Segment Open
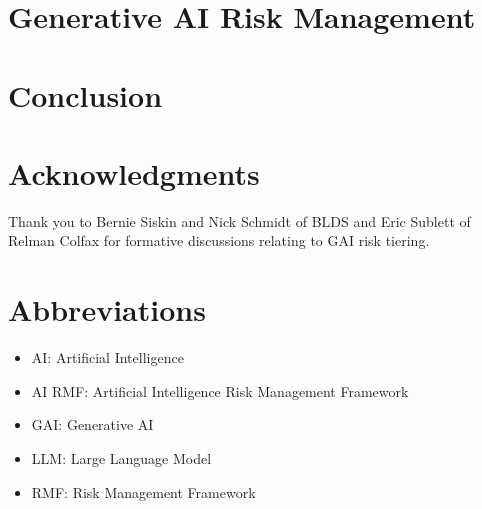 \documentclass[fleqn]{article}
\begin{document}
\section{Generative AI Risk Management}\label{sec:manage}

\section*{Conclusion}

\section*{Acknowledgments}

Thank you to Bernie Siskin and Nick Schmidt of BLDS and Eric Sublett of Relman Colfax for formative discussions relating to GAI risk tiering. 

\section*{Abbreviations}

\begin{itemize}
	\item AI: Artificial Intelligence
	\item AI RMF: Artificial Intelligence Risk Management Framework
	\item GAI: Generative AI
	\item LLM: Large Language Model
	\item RMF: Risk Management Framework
\end{itemize}



\end{document}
Segment Closed
_Directions for this task:_ The final stretch of the listing, from the line containing "Thank you to" through its last line, both included, is to be output exactly and by itself.

_Response below:_
Thank you to Bernie Siskin and Nick Schmidt of BLDS and Eric Sublett of Relman Colfax for formative discussions relating to GAI risk tiering. 

\section*{Abbreviations}

\begin{itemize}
	\item AI: Artificial Intelligence
	\item AI RMF: Artificial Intelligence Risk Management Framework
	\item GAI: Generative AI
	\item LLM: Large Language Model
	\item RMF: Risk Management Framework
\end{itemize}



\end{document}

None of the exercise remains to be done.